Before I can batch process these plots I want to fine tune what one plot will look like. I’ll start by filtering for race_year 2010 and creating a nice plot detailing each constructor’s performance.

Code

top_podiums %>% 
  filter(race_year == 2010) %>% 
  mutate(avg_podiums = mean(total_podiums, na.rm = TRUE)) %>% 
  ggplot(aes(reorder(c_name, -total_podiums), total_podiums, fill = total_wins)) + geom_col() +
  geom_hline(aes(yintercept = max(avg_podiums)),
             linetype = 3,
             col = "black",
             size = 1.2) +
  scale_y_continuous(breaks = breaks_width(5)) +
  scale_fill_gradient(low = "blue", high = "red") + 
  labs(x = "Constructor", y = "Podiums", 
       title = "Total Podiums - 2010",
       fill = "Wins") +
  theme(plot.title = element_text(hjust = 0.5)) + 
  coord_flip()

Batch Processing

I’m happy with my plot. Now comes the fun part. I have a couple options for displaying the information for the other years.
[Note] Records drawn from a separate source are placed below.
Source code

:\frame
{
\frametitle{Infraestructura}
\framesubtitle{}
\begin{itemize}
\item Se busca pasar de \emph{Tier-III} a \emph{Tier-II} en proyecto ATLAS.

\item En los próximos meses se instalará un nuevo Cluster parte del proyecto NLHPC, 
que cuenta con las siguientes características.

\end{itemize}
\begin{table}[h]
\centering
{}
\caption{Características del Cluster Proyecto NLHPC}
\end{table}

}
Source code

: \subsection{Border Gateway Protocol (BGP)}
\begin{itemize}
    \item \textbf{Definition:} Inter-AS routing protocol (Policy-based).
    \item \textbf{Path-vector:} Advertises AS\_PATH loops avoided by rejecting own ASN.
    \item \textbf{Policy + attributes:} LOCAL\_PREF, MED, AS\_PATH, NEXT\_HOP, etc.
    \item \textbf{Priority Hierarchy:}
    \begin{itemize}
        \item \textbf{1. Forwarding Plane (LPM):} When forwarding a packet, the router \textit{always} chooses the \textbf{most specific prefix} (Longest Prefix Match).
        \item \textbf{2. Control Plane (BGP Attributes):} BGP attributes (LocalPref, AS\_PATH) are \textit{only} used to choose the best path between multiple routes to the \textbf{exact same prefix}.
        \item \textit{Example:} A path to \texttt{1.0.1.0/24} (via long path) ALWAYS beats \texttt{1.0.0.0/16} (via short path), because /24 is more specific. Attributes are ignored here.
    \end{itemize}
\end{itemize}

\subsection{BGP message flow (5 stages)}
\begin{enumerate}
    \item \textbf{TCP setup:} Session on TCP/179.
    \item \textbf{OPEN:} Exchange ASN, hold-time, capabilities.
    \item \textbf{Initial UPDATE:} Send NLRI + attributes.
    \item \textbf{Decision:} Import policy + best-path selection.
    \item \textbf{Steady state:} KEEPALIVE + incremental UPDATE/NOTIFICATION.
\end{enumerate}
I could facet the additional plots but that gets cluttered way to fast. Batch processing is a great solution if I needed to use this plots in another presentation or share them outside of R.

Code

top_podiums %>% 
  nest(data = -race_year) %>% 
  mutate(avg_podiums = map_dbl(.x = data,
                               .f = ~mean(.x$total_podiums, 
                                          na.rm = TRUE))) %>% 
  mutate(plts = pmap(.l = list(data, avg_podiums, race_year),
                     .f = ~ggplot(data = ..1, 
                                  aes(reorder(c_name, -total_podiums), 
                                      total_podiums, fill = total_wins)) + 
                       geom_col() +
                       geom_hline(aes(yintercept = ..2),
                                  linetype = 3,
                                  col = "black",
                                  size = 1.2) +
                       scale_y_continuous(breaks = breaks_width(5)) +
                       labs(x = "Constructor", y = "Podiums", 
                            title = glue("Total Podiums - {..3}"),
                            fill = "Wins") +
                       theme(plot.title = element_text(hjust = 0.5)) + 
                       coord_flip())) %>% 
  walk2(.x = .$plts, .y = .$race_year,
        .f = ~ggsave(glue("local_data/{.y}_Performance.png"),
                     plot = .x))